I really, really dislike writing bios. On the rare occasions when I do get an acceptance, I can spend a week agonizing over writing a three-line bio. It’s ridiculous.

This is the obligatory “About” page, which means I should mention that I was born in Chicago (sort of) and live in Boston (almost), that I spent part of my childhood in Australia, that I’m married-but-separated and have a seventeen-year-old daughter, that I’m in love with a rock star, that I do computery-type stuff for a paycheck, that I can bake vegan desserts that would knock you flat on your hinder, that I like contact juggling and occasionally drag out the skateboard despite the protests of my forty-eight-year-old knees, that I wield an electric guitar like a blunt instrument and hang around with too many musicians, that I love exotic fruits and bad TV (preferably together), that I was an honest-to-goodness Girl Scout and a connoisseur of terrible horror movies, that I keep odd hours and live on hot sauce and have loved magic all my life and my diagonal palm shift is coming up to snuff.

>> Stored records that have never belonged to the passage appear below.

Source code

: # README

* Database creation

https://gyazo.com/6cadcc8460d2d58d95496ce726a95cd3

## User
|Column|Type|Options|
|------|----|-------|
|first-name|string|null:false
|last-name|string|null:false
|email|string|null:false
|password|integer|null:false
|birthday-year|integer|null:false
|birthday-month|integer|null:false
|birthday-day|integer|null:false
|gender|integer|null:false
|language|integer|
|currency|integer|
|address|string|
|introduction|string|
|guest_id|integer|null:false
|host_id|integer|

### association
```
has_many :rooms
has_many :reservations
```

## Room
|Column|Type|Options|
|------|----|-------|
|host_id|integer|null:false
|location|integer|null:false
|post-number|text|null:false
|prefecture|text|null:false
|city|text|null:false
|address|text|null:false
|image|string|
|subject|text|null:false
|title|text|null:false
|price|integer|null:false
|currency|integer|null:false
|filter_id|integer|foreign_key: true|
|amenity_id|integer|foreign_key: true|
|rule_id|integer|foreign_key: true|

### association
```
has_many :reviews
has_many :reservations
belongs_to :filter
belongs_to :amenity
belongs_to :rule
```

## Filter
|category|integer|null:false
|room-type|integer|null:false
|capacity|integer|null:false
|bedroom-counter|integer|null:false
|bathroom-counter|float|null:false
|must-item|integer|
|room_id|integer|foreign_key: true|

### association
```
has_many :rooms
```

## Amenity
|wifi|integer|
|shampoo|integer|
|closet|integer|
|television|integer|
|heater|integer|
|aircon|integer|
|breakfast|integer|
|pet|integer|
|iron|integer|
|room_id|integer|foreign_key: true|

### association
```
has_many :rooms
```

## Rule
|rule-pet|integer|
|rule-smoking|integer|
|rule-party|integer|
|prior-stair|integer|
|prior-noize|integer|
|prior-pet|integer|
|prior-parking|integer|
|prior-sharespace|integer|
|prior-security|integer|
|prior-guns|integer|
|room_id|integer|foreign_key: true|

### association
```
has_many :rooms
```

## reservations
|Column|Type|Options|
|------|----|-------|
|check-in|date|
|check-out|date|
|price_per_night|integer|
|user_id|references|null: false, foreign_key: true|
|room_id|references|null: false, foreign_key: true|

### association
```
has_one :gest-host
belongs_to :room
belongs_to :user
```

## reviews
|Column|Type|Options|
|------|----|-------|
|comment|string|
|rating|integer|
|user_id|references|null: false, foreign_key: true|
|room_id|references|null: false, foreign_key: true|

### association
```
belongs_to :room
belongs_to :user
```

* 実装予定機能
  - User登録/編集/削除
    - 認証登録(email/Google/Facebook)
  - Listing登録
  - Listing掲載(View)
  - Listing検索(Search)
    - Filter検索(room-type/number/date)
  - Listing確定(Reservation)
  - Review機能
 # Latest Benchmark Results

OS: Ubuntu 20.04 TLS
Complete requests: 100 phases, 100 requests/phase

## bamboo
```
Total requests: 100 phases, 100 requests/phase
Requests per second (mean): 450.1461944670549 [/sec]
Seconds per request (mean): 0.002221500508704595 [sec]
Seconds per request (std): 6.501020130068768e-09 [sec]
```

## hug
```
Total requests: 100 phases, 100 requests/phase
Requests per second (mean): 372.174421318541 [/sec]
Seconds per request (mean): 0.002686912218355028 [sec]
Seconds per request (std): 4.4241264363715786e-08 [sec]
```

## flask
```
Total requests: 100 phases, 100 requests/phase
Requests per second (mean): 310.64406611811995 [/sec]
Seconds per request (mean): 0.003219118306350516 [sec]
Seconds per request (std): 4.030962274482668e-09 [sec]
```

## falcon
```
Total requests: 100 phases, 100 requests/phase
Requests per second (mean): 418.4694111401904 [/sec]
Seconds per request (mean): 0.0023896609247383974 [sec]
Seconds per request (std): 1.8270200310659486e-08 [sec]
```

Instead of doing that, here’s a bunch of bios I’ve used in the past, in a semi-chronological order of older to newer:
  • Jack Miller resides in Arlington, Massachusetts with his wife, his daughter, and a hatful of obstinate ghosts.
  • Jack Miller writes in Arlington, Massachusetts, where he’s too close to Boston to see many stars at night, but there’s a forest across the street with bright red mushrooms which may even be poisonous.
  • Jack Miller grew up in Illinois, Australia, and Illinois again. Toward the end of his college years, a short cycle of poems he’d written was awarded the second place Robert A. Boit Writing Prize; he spent the prize money on his first tattoo.
  • Jack Miller asked his four-year-old daughter Anya, whom he has raised full-time since her birth, what one thing people should know about him; she replied, “that you’re very tired.”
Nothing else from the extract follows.